Connecticut Gov. Dannel Malloy (D) said April 12 he plans on signing a bill abolishing the death penalty after the state House of Representatives voted 86-63 April 11 to repeal the law.

“I’m pleased the House passed the bill, and when it gets to my desk I will sign it,” said Malloy in a statement.

“I want to be careful in the tone of my remarks, out of respect for the gravity of the issue at hand and out of respect for people on both sides of the issue,” he continued.

“When I sign this bill, Connecticut will join 16 other states and almost every other industrialized nation in moving toward what I believe is better public policy.”

Part of the reason for this turning point was that families of victims wanted to strike the death penalty from the books. Elizabeth Brancato, whose mother was murdered in 1979, lobbied legislators in the state against execution for years according to the Associated Press.

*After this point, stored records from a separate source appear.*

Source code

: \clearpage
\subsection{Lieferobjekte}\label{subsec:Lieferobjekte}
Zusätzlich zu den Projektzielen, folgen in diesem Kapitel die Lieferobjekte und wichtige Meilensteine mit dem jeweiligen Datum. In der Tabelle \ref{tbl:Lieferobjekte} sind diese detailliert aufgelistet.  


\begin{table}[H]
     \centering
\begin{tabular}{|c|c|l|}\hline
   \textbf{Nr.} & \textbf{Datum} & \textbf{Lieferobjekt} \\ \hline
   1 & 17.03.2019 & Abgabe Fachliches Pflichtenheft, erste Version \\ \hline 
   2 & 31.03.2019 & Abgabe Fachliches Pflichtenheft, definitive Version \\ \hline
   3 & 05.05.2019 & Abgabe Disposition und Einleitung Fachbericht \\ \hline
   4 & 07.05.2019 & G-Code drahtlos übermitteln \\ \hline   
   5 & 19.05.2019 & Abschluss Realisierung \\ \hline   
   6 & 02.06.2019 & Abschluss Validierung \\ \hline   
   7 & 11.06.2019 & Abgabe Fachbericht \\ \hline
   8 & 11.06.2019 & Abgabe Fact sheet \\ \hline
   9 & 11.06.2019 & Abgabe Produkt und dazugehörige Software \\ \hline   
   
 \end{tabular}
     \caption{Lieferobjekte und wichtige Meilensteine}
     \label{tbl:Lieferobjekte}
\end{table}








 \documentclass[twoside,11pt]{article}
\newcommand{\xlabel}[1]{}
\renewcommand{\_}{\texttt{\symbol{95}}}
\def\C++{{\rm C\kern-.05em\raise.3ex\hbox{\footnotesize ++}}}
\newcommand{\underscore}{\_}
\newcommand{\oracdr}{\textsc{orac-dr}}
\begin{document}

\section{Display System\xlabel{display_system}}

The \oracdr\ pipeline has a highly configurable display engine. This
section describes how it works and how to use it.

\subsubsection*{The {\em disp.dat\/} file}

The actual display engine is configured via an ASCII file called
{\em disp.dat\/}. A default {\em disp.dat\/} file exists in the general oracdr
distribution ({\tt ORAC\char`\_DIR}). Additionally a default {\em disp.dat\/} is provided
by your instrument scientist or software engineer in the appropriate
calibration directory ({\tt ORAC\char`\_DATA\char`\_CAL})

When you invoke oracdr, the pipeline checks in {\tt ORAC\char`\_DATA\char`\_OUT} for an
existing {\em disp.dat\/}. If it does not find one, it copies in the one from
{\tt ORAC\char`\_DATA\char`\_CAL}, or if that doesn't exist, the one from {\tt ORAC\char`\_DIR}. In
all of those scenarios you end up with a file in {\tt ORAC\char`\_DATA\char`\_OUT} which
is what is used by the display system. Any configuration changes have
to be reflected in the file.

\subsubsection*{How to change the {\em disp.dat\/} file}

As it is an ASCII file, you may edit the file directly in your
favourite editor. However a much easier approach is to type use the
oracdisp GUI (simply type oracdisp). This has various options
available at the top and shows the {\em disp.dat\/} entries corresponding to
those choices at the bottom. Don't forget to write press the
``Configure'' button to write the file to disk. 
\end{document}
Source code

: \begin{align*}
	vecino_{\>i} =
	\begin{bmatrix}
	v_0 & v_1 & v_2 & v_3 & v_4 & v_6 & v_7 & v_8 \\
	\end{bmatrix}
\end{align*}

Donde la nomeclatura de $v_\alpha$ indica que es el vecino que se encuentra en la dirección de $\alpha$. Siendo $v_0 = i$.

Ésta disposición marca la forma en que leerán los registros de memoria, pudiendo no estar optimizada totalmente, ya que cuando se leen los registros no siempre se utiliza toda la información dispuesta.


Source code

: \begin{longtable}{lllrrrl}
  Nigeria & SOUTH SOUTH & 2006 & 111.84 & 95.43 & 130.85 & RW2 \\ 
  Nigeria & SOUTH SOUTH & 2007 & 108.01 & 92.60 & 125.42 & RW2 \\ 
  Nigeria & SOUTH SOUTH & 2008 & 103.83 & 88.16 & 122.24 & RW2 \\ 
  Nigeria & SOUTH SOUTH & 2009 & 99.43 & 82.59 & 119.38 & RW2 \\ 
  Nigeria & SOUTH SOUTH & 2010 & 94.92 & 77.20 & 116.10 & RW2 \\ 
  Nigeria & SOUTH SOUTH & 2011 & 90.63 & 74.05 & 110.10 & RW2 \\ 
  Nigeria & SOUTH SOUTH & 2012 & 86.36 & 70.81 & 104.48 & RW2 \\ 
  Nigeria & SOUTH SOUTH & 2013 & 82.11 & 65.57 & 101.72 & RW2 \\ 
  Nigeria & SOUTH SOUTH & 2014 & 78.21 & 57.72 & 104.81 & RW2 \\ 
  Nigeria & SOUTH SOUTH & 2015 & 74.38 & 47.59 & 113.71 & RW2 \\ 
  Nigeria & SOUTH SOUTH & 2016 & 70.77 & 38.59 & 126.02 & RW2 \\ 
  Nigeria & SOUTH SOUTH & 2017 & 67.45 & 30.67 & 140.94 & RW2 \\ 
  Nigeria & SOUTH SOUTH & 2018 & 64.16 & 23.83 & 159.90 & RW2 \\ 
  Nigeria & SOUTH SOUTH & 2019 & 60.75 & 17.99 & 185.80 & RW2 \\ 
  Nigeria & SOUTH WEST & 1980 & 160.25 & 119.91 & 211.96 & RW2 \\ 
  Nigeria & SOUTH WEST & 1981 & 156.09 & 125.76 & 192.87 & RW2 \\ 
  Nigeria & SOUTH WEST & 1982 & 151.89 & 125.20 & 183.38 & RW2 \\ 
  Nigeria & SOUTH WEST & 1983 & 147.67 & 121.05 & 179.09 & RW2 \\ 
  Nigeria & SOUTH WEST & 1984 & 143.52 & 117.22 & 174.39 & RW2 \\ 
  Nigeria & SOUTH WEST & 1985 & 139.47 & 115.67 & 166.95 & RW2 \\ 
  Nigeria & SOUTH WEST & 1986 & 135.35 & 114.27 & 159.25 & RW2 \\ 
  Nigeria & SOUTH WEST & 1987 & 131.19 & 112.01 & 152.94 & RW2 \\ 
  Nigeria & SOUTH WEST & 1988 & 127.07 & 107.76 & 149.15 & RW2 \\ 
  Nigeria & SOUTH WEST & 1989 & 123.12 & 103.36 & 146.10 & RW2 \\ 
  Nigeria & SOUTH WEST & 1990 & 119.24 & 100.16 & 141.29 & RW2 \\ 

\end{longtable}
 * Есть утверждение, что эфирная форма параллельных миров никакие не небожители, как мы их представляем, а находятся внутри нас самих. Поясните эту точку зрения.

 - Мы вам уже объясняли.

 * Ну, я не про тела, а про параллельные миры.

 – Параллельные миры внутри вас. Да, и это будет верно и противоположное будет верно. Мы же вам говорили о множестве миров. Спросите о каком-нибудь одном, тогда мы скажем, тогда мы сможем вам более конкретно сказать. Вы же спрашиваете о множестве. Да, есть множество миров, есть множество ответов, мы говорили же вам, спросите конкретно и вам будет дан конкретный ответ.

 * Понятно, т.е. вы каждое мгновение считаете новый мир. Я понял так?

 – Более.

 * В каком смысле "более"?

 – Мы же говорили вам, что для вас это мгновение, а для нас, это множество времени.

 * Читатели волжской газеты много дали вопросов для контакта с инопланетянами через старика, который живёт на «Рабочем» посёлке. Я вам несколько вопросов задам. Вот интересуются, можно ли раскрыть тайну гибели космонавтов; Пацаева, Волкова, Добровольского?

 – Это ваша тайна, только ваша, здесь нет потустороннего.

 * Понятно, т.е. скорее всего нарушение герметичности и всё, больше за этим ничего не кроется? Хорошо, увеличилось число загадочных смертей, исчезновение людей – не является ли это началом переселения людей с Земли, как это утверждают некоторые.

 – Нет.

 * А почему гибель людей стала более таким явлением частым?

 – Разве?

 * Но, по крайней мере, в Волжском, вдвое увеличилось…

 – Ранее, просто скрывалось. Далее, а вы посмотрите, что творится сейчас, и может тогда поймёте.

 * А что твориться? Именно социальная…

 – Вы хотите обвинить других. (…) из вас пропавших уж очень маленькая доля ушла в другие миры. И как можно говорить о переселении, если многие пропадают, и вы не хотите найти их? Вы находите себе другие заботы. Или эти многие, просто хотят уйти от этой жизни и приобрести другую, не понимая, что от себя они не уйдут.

She said “it was one of the best moments of my life,” when it cleared the Senate last week.

The law even garnered support from eight Republican statehouse members. Retiring Rep. Lile Gibbons, who voted to keep the law three years ago, said it is time for her state to move in a different direction.

“I think it’s somewhat barbaric to be putting people to death in this day and age,” Gibbons told Greenwich “I don’t believe in an eye-for–an-eye.”

New Jersey, New York, New Mexico and Illinois have repealed the law in the past five years. California will have a ballot initiative in November while Maryland Gov. Martin O’Malley is making a push to get the law repealed in that state.